L'exposition "Backstages" met en images les coulisses des cabarets burlesques, transformistes et “Drag” bruxellois. Pendant 5 ans, l’artiste a eu le privilège de capturer ce qui se passe derrière les rideaux, les cloisons, les escaliers et les murs qui séparent la scène des coulisses.

Si vous souhaitez acquérir une ou plusieurs de ces oeuvres, vous pouvez contacter directement l’artiste via cette adresse mail : debogigli@gmail.com

 

« La photo bleue »

Nous sommes une de ces journées de septembre où les jours raccourcissent, où la chaleur se pointe, nous faisant profiter d’un été indien. Je marche sur une des rues les plus prestigieuses de Paris, me dirigeant vers le Manko Cabaret. Face à moi, au loin, la tour Eiffel dans ce coucher de soleil aux couleurs rose et vif s’entremêle.

J’arrive devant le Manko, je monte les marches comme si je voulais savourer chaque instant. Cet endroit est magnifique, je regarde partout, le détail, le luxe est omniprésent. Ici, tout est parfait, le hasard n’a pas sa place, de nombreuses stars sont venues assister au spectacle comme Olivier Rousteing et Céline Dion. Jean biche m’accueille avec toute sa gentillesse et sa bienveillance habituelle, il me présente à chacun des artistes.
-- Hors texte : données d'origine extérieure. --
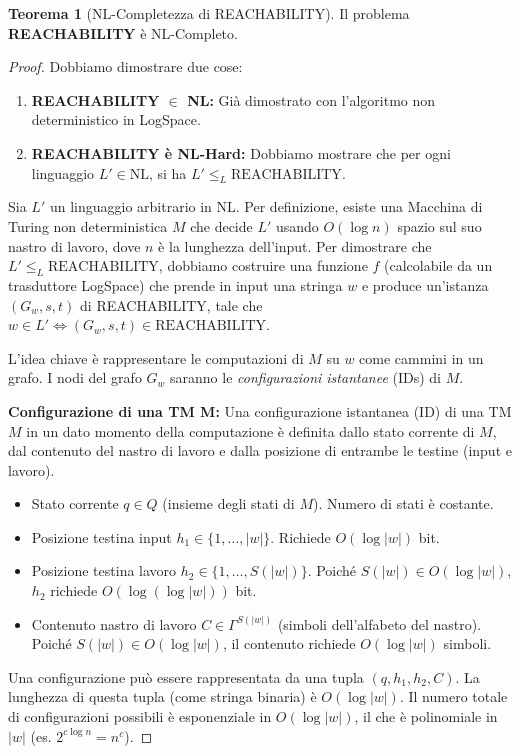 \documentclass[a4paper]{article}
\theoremstyle{definition} %
\newtheorem{theorem}{Teorema}
[section]
\begin{document}
\begin{theorem}[NL-Completezza di REACHABILITY]
Il problema \textbf{REACHABILITY} è NL-Completo.
\end{theorem}
\begin{proof}
Dobbiamo dimostrare due cose:
\begin{enumerate}
    \item \textbf{REACHABILITY $\in$ NL:} Già dimostrato con l'algoritmo non deterministico in LogSpace.
    \item \textbf{REACHABILITY è NL-Hard:} Dobbiamo mostrare che per ogni linguaggio $L' \in \text{NL}$, si ha $L' \le_L \text{REACHABILITY}$.
\end{enumerate}

Sia $L'$ un linguaggio arbitrario in $\text{NL}$. Per definizione, esiste una Macchina di Turing non deterministica $M$ che decide $L'$ usando $O(\log n)$ spazio sul suo nastro di lavoro, dove $n$ è la lunghezza dell'input.
Per dimostrare che $L' \le_L \text{REACHABILITY}$, dobbiamo costruire una funzione $f$ (calcolabile da un trasduttore LogSpace) che prende in input una stringa $w$ e produce un'istanza $(G_w, s, t)$ di REACHABILITY, tale che $w \in L' \iff (G_w, s, t) \in \text{REACHABILITY}$.

L'idea chiave è rappresentare le computazioni di $M$ su $w$ come cammini in un grafo. I nodi del grafo $G_w$ saranno le \emph{configurazioni istantanee} (IDs) di $M$.

\textbf{Configurazione di una TM M:} Una configurazione istantanea (ID) di una TM $M$ in un dato momento della computazione è definita dallo stato corrente di $M$, dal contenuto del nastro di lavoro e dalla posizione di entrambe le testine (input e lavoro).
\begin{itemize}
    \item Stato corrente $q \in Q$ (insieme degli stati di $M$). Numero di stati è costante.
    \item Posizione testina input $h_1 \in \{1, \dots, |w|\}$. Richiede $O(\log |w|)$ bit.
    \item Posizione testina lavoro $h_2 \in \{1, \dots, S(|w|)\}$. Poiché $S(|w|) \in O(\log |w|)$, $h_2$ richiede $O(\log(\log |w|))$ bit.
    \item Contenuto nastro di lavoro $C \in \Gamma^{S(|w|)}$ (simboli dell'alfabeto del nastro). Poiché $S(|w|) \in O(\log |w|)$, il contenuto richiede $O(\log |w|)$ simboli.
\end{itemize}
Una configurazione può essere rappresentata da una tupla $(q, h_1, h_2, C)$. La lunghezza di questa tupla (come stringa binaria) è $O(\log |w|)$.
Il numero totale di configurazioni possibili è esponenziale in $O(\log |w|)$, il che è polinomiale in $|w|$ (es. $2^{c \log n} = n^c$).


\end{proof}
\end{document}
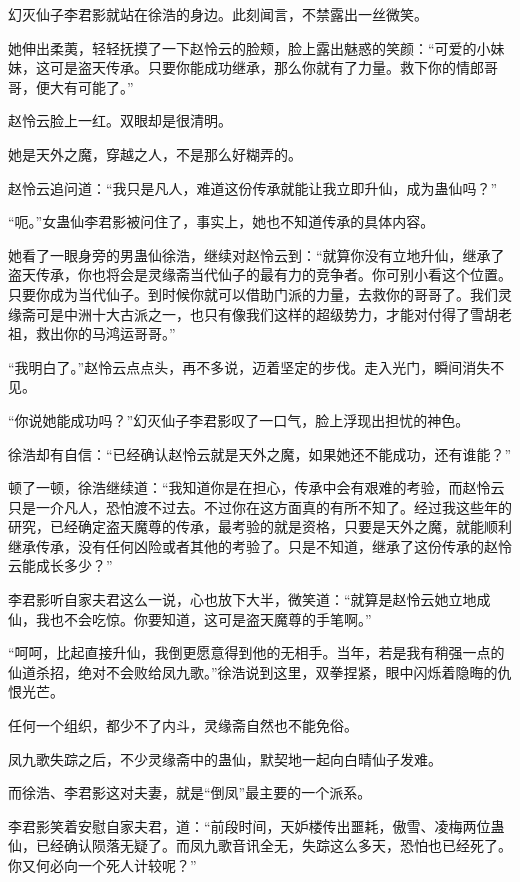 \begin{this_body}
幻灭仙子李君影就站在徐浩的身边。此刻闻言，不禁露出一丝微笑。

她伸出柔荑，轻轻抚摸了一下赵怜云的脸颊，脸上露出魅惑的笑颜：“可爱的小妹妹，这可是盗天传承。只要你能成功继承，那么你就有了力量。救下你的情郎哥哥，便大有可能了。”

赵怜云脸上一红。双眼却是很清明。

她是天外之魔，穿越之人，不是那么好糊弄的。

赵怜云追问道：“我只是凡人，难道这份传承就能让我立即升仙，成为蛊仙吗？”

“呃。”女蛊仙李君影被问住了，事实上，她也不知道传承的具体内容。

她看了一眼身旁的男蛊仙徐浩，继续对赵怜云到：“就算你没有立地升仙，继承了盗天传承，你也将会是灵缘斋当代仙子的最有力的竞争者。你可别小看这个位置。只要你成为当代仙子。到时候你就可以借助门派的力量，去救你的哥哥了。我们灵缘斋可是中洲十大古派之一，也只有像我们这样的超级势力，才能对付得了雪胡老祖，救出你的马鸿运哥哥。”

“我明白了。”赵怜云点点头，再不多说，迈着坚定的步伐。走入光门，瞬间消失不见。

“你说她能成功吗？”幻灭仙子李君影叹了一口气，脸上浮现出担忧的神色。

徐浩却有自信：“已经确认赵怜云就是天外之魔，如果她还不能成功，还有谁能？”

顿了一顿，徐浩继续道：“我知道你是在担心，传承中会有艰难的考验，而赵怜云只是一介凡人，恐怕渡不过去。不过你在这方面真的有所不知了。经过我这些年的研究，已经确定盗天魔尊的传承，最考验的就是资格，只要是天外之魔，就能顺利继承传承，没有任何凶险或者其他的考验了。只是不知道，继承了这份传承的赵怜云能成长多少？”

李君影听自家夫君这么一说，心也放下大半，微笑道：“就算是赵怜云她立地成仙，我也不会吃惊。你要知道，这可是盗天魔尊的手笔啊。”

“呵呵，比起直接升仙，我倒更愿意得到他的无相手。当年，若是我有稍强一点的仙道杀招，绝对不会败给凤九歌。”徐浩说到这里，双拳捏紧，眼中闪烁着隐晦的仇恨光芒。

任何一个组织，都少不了内斗，灵缘斋自然也不能免俗。

凤九歌失踪之后，不少灵缘斋中的蛊仙，默契地一起向白晴仙子发难。

而徐浩、李君影这对夫妻，就是“倒凤”最主要的一个派系。

李君影笑着安慰自家夫君，道：“前段时间，天妒楼传出噩耗，傲雪、凌梅两位蛊仙，已经确认陨落无疑了。而凤九歌音讯全无，失踪这么多天，恐怕也已经死了。你又何必向一个死人计较呢？”


\end{this_body}

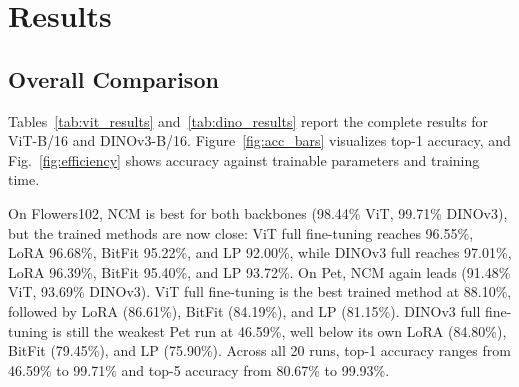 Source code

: \documentclass[journal,11pt]{IEEEtran}
\begin{document}
\section{Results}
\label{sec:results}

\subsection{Overall Comparison}
Tables~\ref{tab:vit_results} and~\ref{tab:dino_results} report the complete results for ViT-B/16 and DINOv3-B/16. Figure~\ref{fig:acc_bars} visualizes top-1 accuracy, and Fig.~\ref{fig:efficiency} shows accuracy against trainable parameters and training time.

On Flowers102, NCM is best for both backbones (98.44\% ViT, 99.71\% DINOv3), but the trained methods are now close: ViT full fine-tuning reaches 96.55\%, LoRA 96.68\%, BitFit 95.22\%, and LP 92.00\%, while DINOv3 full reaches 97.01\%, LoRA 96.39\%, BitFit 95.40\%, and LP 93.72\%. On Pet, NCM again leads (91.48\% ViT, 93.69\% DINOv3). ViT full fine-tuning is the best trained method at 88.10\%, followed by LoRA (86.61\%), BitFit (84.19\%), and LP (81.15\%). DINOv3 full fine-tuning is still the weakest Pet run at 46.59\%, well below its own LoRA (84.80\%), BitFit (79.45\%), and LP (75.90\%). Across all 20 runs, top-1 accuracy ranges from 46.59\% to 99.71\% and top-5 accuracy from 80.67\% to 99.93\%.
\end{document}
Ils sont 6 au total ce soir-là. Les loges s’enfilent, chacun à sa place devant son miroir. C’est un jour important, très important. On sent la tension palpable, et pourtant c’est comme si elle n’existait pas. Après le dernier coup de make-up et la vérification de chaque détail qui fait la différence, je le suis, traversant les nombreux couloirs qui mènent à la scène.

Il se met en retrait face à la scène, une margarita à la main. Il observe minutieusement le tableau devant ses yeux.  Je shoote la scène, et puis à un moment je me retourne, je le vois, je capte l’émotion, et prend de manière furtive cette photo. De retour chez moi, j’ai voulu la mettre en noir et blanc, mais non impossible, ce bleu je veux était tellement puissant qu’il gravait la magie de l’instant.

 

« Sublime créature »

Nous sommes au cabaret Mademoiselle dans les premières semaines d’ouverture, je découvre les coulisses après une porte battante comme dans les salons qu’on aime pousser fort mais dont on a toujours peur de les prendre en pleine face.
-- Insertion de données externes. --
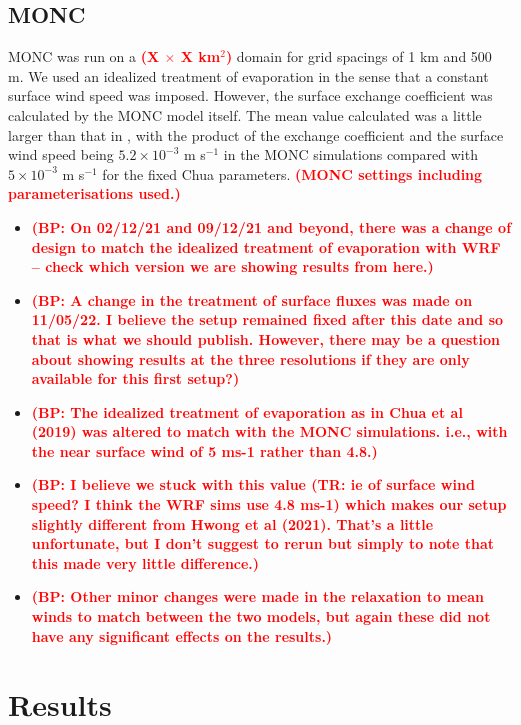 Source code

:\documentclass[draft]{agujournal2019}
\newcommand{\todo}[1]{\textcolor{red}{\textbf{(#1)}}}
\begin{document}
\subsection{MONC}

MONC was run on a \todo{X $\times$ X km$^2$} domain for grid spacings of 1 km
and 500 m. We used an idealized treatment of evaporation in the sense that a
constant surface wind speed was imposed. However, the surface exchange
coefficient was calculated by the MONC model itself. The mean value calculated
was a little larger than that in , with the product of the
exchange coefficient and the surface wind speed being $5.2 \times 10^{-3}$ m
s$^{-1}$ in the MONC simulations compared with $5 \times 10^{-3}$ m s$^{-1}$ for
the fixed Chua parameters. \todo{MONC settings including parameterisations
used.}

\begin{itemize}
    \item \todo{BP: On 02/12/21 and 09/12/21 and beyond, there was a change of design to match
    the idealized treatment of evaporation with WRF -- check which version we are
    showing results from here.}    
    \item \todo{BP: A change in the treatment of surface fluxes was made on
    11/05/22. I believe the setup remained fixed after this date and so that is
    what we should publish. However, there may be a question about showing results
    at the three resolutions if they are only available for this first setup?}
    \item \todo{BP: The idealized treatment of evaporation as in Chua et al (2019) was
    altered to match with the MONC simulations. i.e., with the near surface wind of
    5 ms-1 rather than 4.8.}
    \item \todo{BP: I believe we stuck with this value (TR: ie of surface wind
    speed? I think the WRF sims use 4.8 ms-1) which makes our setup slightly
    different from Hwong et al (2021). That's a little unfortunate, but I don't
    suggest to rerun but simply to note that this made very little difference.}
    \item \todo{BP: Other minor changes were made in the relaxation to mean winds to
    match between the two models, but again these did not have any significant
    effects on the results.}
    \end{itemize}

\section{Results}
\label{sec:results}
\end{document}
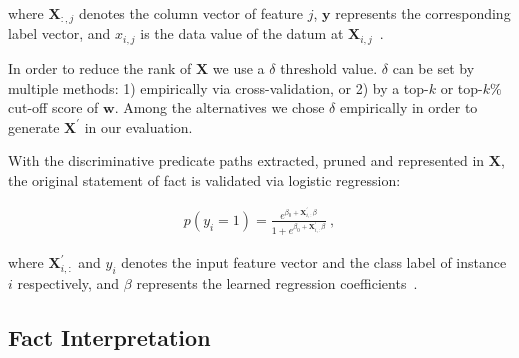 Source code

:\documentclass[reprint,twocolumn,showpacs,preprintnumbers,amsmath, aps,pre,amssymb]{revtex4-1}
\begin{document}
\noindent where $\mathbf{X}_{:,j}$ denotes the column vector of feature $j$, $\mathbf{y}$ represents the corresponding label vector, and $x_{i,j}$ is the data value of the datum at $\mathbf{X}_{i,j}$~\cite{Quinlan2014}. 

In order to reduce the rank of $\mathbf{X}$ we use a $\delta$ threshold value. $\delta$ can be set by multiple methods: 1) empirically via cross-validation, or 2) by a top-$k$ or top-$k\%$ cut-off score of $\mathbf{w}$. Among the alternatives we chose $\delta$ empirically in order to generate $\mathbf{X^\prime}$ in our evaluation.


With the discriminative predicate paths extracted, pruned and represented in $\mathbf{X}$, the original statement of fact is validated via logistic regression:

\begin{equation}
\begin{split}
    p(y_i = 1) = \frac{e^{\beta_0 + \mathbf{X}^\prime_{i,:}\beta}}{1 + e^{\beta_0 + \mathbf{X}^\prime_{i,:}\beta}} \ ,
\end{split}
\end{equation}

\noindent where $\mathbf{X}^\prime_{i,:}$ and $y_i$ denotes the input feature vector and the class label of instance $i$ respectively, and $\beta$ represents the learned regression coefficients~\cite{Murphy2012}.


\subsection{Fact Interpretation} \label{sec:fact_interpertation}

\end{document}
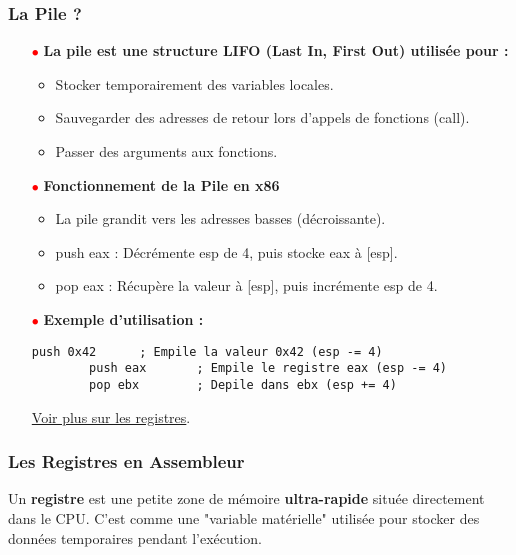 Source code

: \documentclass{article}
\begin{document}
\subsubsection*{La Pile ?}
\begin{figure}
    \label{fig:pilenasm}
\end{figure}
\begin{itemize}
    \item[\textbf{\textcolor{red}{$\bullet$}}] \textbf{La pile est une structure LIFO (Last In, First Out) utilisée pour :}
    \begin{itemize} 
    \item Stocker temporairement des variables locales.
    \item Sauvegarder des adresses de retour lors d’appels de fonctions (call).
    \item Passer des arguments aux fonctions.
    \end{itemize}
    
    \item[\textbf{\textcolor{red}{$\bullet$}}] \textbf{Fonctionnement de la Pile en x86}
    \begin{itemize} 
        \item     La pile grandit vers les adresses basses (décroissante).
        \item push eax : Décrémente esp de 4, puis stocke eax à [esp].
        \item pop eax : Récupère la valeur à [esp], puis incrémente esp de 4.
    \end{itemize}
    \item[\textbf{\textcolor{red}{$\bullet$}}] \textbf{Exemple d’utilisation :}
    \begin{lstlisting}[language=ld]
        push 0x42      ; Empile la valeur 0x42 (esp -= 4)
        push eax       ; Empile le registre eax (esp -= 4)
        pop ebx        ; Depile dans ebx (esp += 4)
    \end{lstlisting}
    \hyperref[fig:registres]{Voir plus sur les registres}.


\end{itemize}

\subsubsection*{Les Registres en Assembleur}
\begin{figure}
    \label{fig:registres}
\end{figure}
Un \textbf{registre} est une petite zone de mémoire \textbf{ultra-rapide} située directement dans le CPU. 
C'est comme une "variable matérielle" utilisée pour stocker des données temporaires pendant l'exécution.
\end{document}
Malgré son jeune âge, les « backstages » sont déjà pleines de vie, des tringles de personnages, de vie où l’on imagine quel est l’instant magique qui se reflètera de tout ça. Les murs briques apportent une lumière chaude, les plafonds sont bas, ce qui rajoute de l’atmosphère à l’atmosphère.

Jean biche à enfilé sa jupe en cuir, sa taille est belle, parfaitement soulignée. Il s’approche du point de lumière et se tourne comme pour vérifier quelque chose sur sa jupe. Autour de lui, plein d’objets existent, apportent une touche au décor, mais sous la lumière il n’y a que lui…

 

La photo bleue
Sublime créature

 

« Sublime moi »

Nous sommes à l’archiduc de Bruxelles, endroit particulièrement mythique de Brussels, où de grands noms sont venus et viennent encore, Tu vois, Deborah, ça c’était le piano de Barbara. Les objets, quand ils ont une histoire, une âme, quand on les touche, quand on l’autorise, ils rajoutent de la magie à celui qui les utilise.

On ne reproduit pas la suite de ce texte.